The Liberal wing of the Liberal Democrats may only look back as far as John Stuart Mill, yet historically they are the heirs of The Whigs – themselves the heirs of the more conservative wing of the Parliamentary side during our Civil Wars. And the cheerleaders for Culloden and the Highland Clearances.
And The Tories. Historically born from the Royalist Rump a bunch of Cavaliers who were more than ready to do the Kings bidding. In the early eighteenth century, when out of favour, they had no scruple in giving military plans to the French Monarchy. They were happy to wage war on the American Colonies, invade revolutionary France, set off a bloodbath in Ireland. In the nineteenth, they were the party of both reaction at home, overseeing the Peterloo Massacre in 1819, and Imperialism abroad. In the early twentieth century, they were willing to bring the country to the verge of civil war over Ireland in 1914 “Ulster will fight, and Ulster will be right!” they cried. In the twenties and thirties, they flirted with Fascism, and in the nineteen seventies and eighties, they backed and supported the Juntas of Chile and Argentina in their anti-communist crusade. One Government minister gave a speech in Buenos Aires in 1981, stating that Britain and the Argentina of torture and the disappeared were united against the same enemies. In 1982, the good people of Port Stanley found this to be not quite the case…

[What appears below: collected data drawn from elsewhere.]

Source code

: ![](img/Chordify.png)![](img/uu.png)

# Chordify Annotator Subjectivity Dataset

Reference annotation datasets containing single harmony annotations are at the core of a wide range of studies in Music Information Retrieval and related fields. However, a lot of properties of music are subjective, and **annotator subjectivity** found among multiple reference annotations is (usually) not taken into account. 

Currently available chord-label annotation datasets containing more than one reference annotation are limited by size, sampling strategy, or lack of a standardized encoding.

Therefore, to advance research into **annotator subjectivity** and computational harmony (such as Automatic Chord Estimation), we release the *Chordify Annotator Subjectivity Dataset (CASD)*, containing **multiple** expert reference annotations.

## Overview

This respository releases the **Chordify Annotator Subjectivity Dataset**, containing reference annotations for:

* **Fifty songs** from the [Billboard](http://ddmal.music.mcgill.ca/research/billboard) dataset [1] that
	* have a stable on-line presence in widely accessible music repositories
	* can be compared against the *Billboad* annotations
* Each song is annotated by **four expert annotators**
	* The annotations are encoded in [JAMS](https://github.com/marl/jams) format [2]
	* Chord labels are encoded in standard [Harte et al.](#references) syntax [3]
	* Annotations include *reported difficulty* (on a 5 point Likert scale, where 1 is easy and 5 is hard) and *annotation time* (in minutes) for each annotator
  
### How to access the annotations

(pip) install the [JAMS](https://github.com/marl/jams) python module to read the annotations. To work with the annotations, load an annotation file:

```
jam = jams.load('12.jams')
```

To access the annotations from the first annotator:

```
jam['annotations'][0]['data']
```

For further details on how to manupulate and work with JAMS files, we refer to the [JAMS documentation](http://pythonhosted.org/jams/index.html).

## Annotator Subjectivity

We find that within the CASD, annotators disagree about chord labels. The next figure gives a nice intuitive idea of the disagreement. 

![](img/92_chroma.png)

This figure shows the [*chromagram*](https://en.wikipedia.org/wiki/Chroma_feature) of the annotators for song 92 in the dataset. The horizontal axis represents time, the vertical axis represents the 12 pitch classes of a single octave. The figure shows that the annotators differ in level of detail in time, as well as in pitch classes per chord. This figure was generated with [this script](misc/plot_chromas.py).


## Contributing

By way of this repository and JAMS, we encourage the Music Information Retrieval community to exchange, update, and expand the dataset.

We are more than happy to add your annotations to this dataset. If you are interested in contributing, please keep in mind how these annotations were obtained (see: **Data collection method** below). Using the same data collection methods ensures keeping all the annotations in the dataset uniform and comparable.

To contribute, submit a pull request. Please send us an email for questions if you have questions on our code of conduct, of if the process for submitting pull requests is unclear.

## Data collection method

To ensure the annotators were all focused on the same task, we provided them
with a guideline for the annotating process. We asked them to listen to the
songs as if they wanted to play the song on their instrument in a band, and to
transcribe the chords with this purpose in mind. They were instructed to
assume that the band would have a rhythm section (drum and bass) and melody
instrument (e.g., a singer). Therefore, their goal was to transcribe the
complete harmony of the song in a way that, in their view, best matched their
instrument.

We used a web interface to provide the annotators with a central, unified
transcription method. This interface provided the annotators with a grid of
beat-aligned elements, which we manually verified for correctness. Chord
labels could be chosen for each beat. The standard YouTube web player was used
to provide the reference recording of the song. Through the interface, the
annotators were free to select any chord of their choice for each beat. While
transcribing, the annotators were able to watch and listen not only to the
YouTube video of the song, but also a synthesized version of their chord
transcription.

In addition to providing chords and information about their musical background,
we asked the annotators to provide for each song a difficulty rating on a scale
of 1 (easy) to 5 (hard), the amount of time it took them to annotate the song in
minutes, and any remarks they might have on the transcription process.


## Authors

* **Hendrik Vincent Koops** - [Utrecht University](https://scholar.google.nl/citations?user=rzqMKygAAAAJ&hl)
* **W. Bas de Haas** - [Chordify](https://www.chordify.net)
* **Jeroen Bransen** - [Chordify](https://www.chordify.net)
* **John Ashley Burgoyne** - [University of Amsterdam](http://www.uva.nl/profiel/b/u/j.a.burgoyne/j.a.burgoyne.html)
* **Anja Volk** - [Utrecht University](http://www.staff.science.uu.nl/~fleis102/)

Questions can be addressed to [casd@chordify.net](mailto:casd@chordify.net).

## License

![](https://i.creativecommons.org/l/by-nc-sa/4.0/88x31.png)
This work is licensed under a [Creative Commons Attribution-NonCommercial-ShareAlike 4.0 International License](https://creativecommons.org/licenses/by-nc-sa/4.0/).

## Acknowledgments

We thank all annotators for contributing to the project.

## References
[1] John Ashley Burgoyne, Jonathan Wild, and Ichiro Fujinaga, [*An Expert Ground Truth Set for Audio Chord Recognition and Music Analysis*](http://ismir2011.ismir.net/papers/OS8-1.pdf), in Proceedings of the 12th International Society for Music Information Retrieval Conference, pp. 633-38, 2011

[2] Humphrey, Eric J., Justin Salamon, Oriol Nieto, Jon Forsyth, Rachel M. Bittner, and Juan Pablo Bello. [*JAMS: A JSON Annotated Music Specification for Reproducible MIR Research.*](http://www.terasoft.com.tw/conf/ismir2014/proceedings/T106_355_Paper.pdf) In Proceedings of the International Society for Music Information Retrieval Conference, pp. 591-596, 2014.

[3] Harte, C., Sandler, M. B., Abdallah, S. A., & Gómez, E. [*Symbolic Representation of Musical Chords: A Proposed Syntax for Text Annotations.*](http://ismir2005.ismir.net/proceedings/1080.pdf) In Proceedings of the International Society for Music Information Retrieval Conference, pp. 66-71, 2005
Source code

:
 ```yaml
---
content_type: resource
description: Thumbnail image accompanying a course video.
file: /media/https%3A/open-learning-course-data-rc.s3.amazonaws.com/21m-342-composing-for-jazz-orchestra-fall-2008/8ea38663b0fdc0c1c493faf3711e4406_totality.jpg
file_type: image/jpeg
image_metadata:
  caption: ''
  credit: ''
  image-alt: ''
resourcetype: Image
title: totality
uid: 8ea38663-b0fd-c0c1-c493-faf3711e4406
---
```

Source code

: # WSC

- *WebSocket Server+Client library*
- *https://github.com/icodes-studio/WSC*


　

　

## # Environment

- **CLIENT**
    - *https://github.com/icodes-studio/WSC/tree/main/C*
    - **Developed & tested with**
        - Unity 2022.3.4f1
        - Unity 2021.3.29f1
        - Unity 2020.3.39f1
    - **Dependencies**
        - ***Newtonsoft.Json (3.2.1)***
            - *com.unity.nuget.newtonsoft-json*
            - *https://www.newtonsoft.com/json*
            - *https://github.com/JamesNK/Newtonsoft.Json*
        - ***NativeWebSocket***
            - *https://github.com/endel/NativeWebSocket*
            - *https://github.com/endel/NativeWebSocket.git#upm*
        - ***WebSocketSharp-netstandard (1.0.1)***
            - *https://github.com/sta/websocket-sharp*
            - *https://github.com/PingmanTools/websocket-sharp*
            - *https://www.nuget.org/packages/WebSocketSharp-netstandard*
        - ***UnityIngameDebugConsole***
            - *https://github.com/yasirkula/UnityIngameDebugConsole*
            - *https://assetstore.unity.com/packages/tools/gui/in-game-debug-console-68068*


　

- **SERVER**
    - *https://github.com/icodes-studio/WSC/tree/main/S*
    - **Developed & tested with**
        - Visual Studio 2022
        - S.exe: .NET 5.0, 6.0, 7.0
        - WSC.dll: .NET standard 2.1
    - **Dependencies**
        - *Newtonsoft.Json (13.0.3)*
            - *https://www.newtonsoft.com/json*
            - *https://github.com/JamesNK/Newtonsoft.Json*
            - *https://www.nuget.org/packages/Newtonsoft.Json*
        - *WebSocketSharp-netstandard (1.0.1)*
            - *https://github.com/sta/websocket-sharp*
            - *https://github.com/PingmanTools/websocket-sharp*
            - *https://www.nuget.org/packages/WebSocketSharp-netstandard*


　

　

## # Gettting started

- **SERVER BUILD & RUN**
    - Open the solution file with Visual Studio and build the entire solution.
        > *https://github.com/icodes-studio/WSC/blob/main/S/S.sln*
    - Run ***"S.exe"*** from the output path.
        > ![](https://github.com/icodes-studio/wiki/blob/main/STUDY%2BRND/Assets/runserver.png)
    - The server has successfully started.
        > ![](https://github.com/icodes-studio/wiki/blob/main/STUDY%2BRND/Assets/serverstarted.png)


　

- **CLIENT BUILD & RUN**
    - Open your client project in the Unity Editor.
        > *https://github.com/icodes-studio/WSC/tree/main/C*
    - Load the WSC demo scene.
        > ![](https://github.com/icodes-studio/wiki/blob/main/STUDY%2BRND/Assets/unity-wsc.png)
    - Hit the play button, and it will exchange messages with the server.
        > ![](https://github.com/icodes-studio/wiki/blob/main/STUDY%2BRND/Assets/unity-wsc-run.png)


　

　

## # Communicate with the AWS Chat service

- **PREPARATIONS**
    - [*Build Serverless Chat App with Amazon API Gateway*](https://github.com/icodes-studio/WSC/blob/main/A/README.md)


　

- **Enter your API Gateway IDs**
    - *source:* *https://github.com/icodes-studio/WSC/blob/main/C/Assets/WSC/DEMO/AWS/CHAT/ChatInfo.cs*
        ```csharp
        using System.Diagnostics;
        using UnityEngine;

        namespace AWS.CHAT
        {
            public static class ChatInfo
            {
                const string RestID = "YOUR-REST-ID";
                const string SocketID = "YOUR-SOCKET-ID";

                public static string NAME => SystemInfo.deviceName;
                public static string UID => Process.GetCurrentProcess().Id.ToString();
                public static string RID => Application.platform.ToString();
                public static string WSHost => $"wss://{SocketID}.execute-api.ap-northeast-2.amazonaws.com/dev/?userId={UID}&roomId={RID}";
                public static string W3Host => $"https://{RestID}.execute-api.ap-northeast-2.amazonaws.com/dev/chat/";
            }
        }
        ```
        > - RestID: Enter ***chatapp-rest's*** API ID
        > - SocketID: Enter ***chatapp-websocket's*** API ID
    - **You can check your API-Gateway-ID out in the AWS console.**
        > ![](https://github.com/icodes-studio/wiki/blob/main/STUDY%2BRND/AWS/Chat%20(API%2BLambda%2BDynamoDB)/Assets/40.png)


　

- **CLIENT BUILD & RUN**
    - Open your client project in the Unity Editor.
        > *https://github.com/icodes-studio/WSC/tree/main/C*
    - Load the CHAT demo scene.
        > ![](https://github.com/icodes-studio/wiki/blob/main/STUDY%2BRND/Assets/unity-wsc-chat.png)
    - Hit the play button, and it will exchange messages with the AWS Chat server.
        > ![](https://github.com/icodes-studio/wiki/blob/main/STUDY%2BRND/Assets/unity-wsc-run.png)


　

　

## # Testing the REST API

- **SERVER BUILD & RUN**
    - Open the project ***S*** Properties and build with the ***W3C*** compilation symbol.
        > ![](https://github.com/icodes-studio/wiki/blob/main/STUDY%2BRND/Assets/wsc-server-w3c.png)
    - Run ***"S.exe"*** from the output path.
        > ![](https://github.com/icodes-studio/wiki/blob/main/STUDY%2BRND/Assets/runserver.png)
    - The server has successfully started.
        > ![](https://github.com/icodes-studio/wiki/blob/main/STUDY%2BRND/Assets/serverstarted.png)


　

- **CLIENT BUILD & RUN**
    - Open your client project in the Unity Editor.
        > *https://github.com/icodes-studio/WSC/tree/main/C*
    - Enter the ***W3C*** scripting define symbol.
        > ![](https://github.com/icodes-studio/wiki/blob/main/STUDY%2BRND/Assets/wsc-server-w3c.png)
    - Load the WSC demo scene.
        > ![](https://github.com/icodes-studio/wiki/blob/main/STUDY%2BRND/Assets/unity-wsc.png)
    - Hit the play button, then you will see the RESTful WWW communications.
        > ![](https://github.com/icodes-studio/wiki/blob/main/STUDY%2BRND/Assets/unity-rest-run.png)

…four miners died during the great strike of 1984/5. Shoot to kill. The Bloody Sunday Massacre of 1972 all these happened under Tory rule.
The Police are a (supposedly) accountable source of legitimate violence in our society, governed by its laws and customs.
For twenty-five years, middle England has been filling the seats of “Les Miserables” – a musical that makes heroes of the ABC Society – students who were willing to overthrow the state in 1830s France – do you hear the people sing..?
To deny that violence is part of politics is historically dishonest, and morally suspect – especially in the light of the events of the past few months. Whilst opposing those self-appointed guardians of “the revolutionary flame”, who have no interest in anything but furthering their agendas, regardless of real needs. I do not support the vandalism and barricades of last Saturday – yet I would like to see the whole picture. we already know that The Met like breaking heads and often arrest the wrong person. I also have no problem in general with non-violent direct action. I certainly question the wisdom of using such tactics on Saturday – it would have been better not to take the limelight away from mass protest.
Gandhi once said that “Poverty is the worst form of violence” and he had a point. Yet those who smashed windows on Saturday fundamentally missed the point, leaving all of us open to attacks from the hypocrites of the right.